Dari pikiran kebanyakan orang, cinta dapat dipahami
sebagai sebuah rasa perhatian dan kasih sayang terhadap yang lain. Cinta adalah
pancaran perdamaian, persahabatan, keakraban, kepedulian terhadap sesama. Dari
pemahaman yang sederhana dan simplistis ini, cinta dapat dimasukan dalam kerangka
pembentukan peradaban yang manusiawi, peradaban yang menjamin hak untuk
mencintai dan dicintai, memperhatikan dan diperhatikan, mempedulikan dan
dipedulikan.
Akan tetapi yang menjadi pertanyaan adalah apakah
cinta yang begitu agung dan tulus itu sudah terjelma dalam kehidupan
sehari-hari?

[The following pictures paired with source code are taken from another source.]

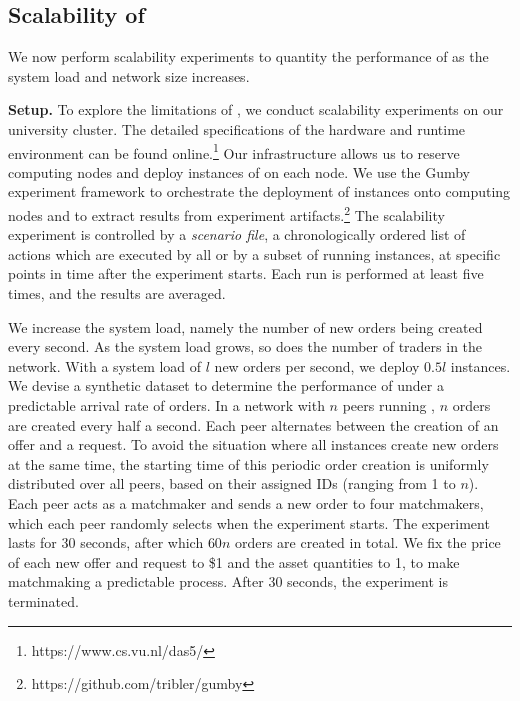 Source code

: \subsection{Scalability of \ModelName{}}
\label{subsec:scalability_experiment}
We now perform scalability experiments to quantity the performance of \ModelName{} as the system load and network size increases.

\textbf{Setup.}
To explore the limitations of \ModelName{}, we conduct scalability experiments on our university cluster.
The detailed specifications of the hardware and runtime environment can be found online.\footnote{https://www.cs.vu.nl/das5/}
Our infrastructure allows us to reserve computing nodes and deploy instances of \ModelName{} on each node.
We use the Gumby experiment framework to orchestrate the deployment of \ModelName{} instances onto computing nodes and to extract results from experiment artifacts.\footnote{https://github.com/tribler/gumby}
The scalability experiment is controlled by a \emph{scenario file}, a chronologically ordered list of actions which are executed by all or by a subset of running instances, at specific points in time after the experiment starts.
Each run is performed at least five times, and the results are averaged.

We increase the system load, namely the number of new orders being created every second.
As the system load grows, so does the number of traders in the network.
With a system load of $ l $ new orders per second, we deploy $ 0.5l $ \ModelName{} instances.
We devise a synthetic dataset to determine the performance of \ModelName{} under a predictable arrival rate of orders.
In a network with $ n $ peers running \ModelName{}, $ n $ orders are created every half a second.
Each peer alternates between the creation of an offer and a request.
To avoid the situation where all instances create new orders at the same time, the starting time of this periodic order creation is uniformly distributed over all peers, based on their assigned IDs (ranging from 1 to $ n $).
Each peer acts as a matchmaker and sends a new order to four matchmakers, which each peer randomly selects when the experiment starts.
The experiment lasts for 30 seconds, after which $ 60n $ orders are created in total.
We fix the price of each new offer and request to \$1 and the asset quantities to 1, to make matchmaking a predictable process.
After 30 seconds, the experiment is terminated.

Jawabnya adalah belum. Mengapa? Karena cinta yang selama ini ada
masih diwarnai dengan naluri kepemilikan, pengaturan dan penguasaan. Dan itu kelihatannya
sudah dianggap wajar dan diterima begitu saja. dari sepasang kekasih masih
banyak yang mengatur atau membatasi ruang gerak kekasihnya dengan berbagai
alasan, dimana ini bisa membunuh kreativiti serta produktiviti si kekasih. Dari
hal tersebut, di sini dapat dilihat bahwa apa yang mereka lakukan, sebenarnya
mereka ketakutan jika kuasa dan autoritinya yang tertanam dalam diri
orang-orang yang mereka cintai itu pudar.
Dari aturan yang dibuat seringkali diartikan sebagai bagian dari
tanggung jawab, bagian dari perhatian, dan kepedualian. Misalanya saja tidak
boleh pacarnya terlalu berlama-lama di Facebook, twitter dan jejaring sosial
lainnya. Kekasihnya juga seringkali dilarang terlalu banyak keluar, misalanya
ke perpustakaan, ketempat-tempat rekreasi atau ketempat temannya sendiri dengan
berleluasa, paling tidak kalau mau kemana-mana kekasihnya harus wajib lapor
seperti halnya seorang tersangka dalam sebuah kasus pelanggaran hukum. Tentu aturan-aturan
semacam ini akan membuat kehidupan sang kekasih merasa kaku dan terbelenggu. Atau
orang tua yang banyak mengikat kebebasan anak-anaknya dengan membatasi kegiatan
si anak tanpa alasan yang jelas. Dari rasa cinta itu seringkali tidak sebanding
dan seimbang dengan rasa kuasa yang timbul. Seorang anak atau kekasih diberi keleluasaan
melalui peluang-peluang yang diikat dengan berbagai syarat yang di tentukan, tidak
boleh menuntut lebih banyak. Tidak boleh bercakap terlalu banyak tentang ini
dan itu, tidak boleh berbuat ini dan itu, karena boleh mengganggu hubungan
harmonis. Dengan alasan demi kepentingan dan kebaikan si anak atau kekasih, kekasih
atau orang tua mengatur, mengawal, menguasai, bahkan menindas, yang semua itu
tidak lain adalah projeksi rasa cinta mereka terhadap dirinya sendiri, terhadap
kekuasaannya.
Dari realiti di atas dapat ditarik satu kesimpulan
bahwa cinta yang ada selama ini selalu berbalut erat dengan kuasa. Rasa cinta
selalu diiringi dengan penguasaan, pengaturan, yang justru bisa mengaburkan
tentang adanya cinta. Cinta bukan lagi pengorbanan, tetapi tuntutan. Dan jika
tuntutan tidak dipenuhi, seringkali terjadi kekerasan yang sangat bertentangan
dengan prinsip dasar cinta yang penuh kasih dan penuh kedamaian.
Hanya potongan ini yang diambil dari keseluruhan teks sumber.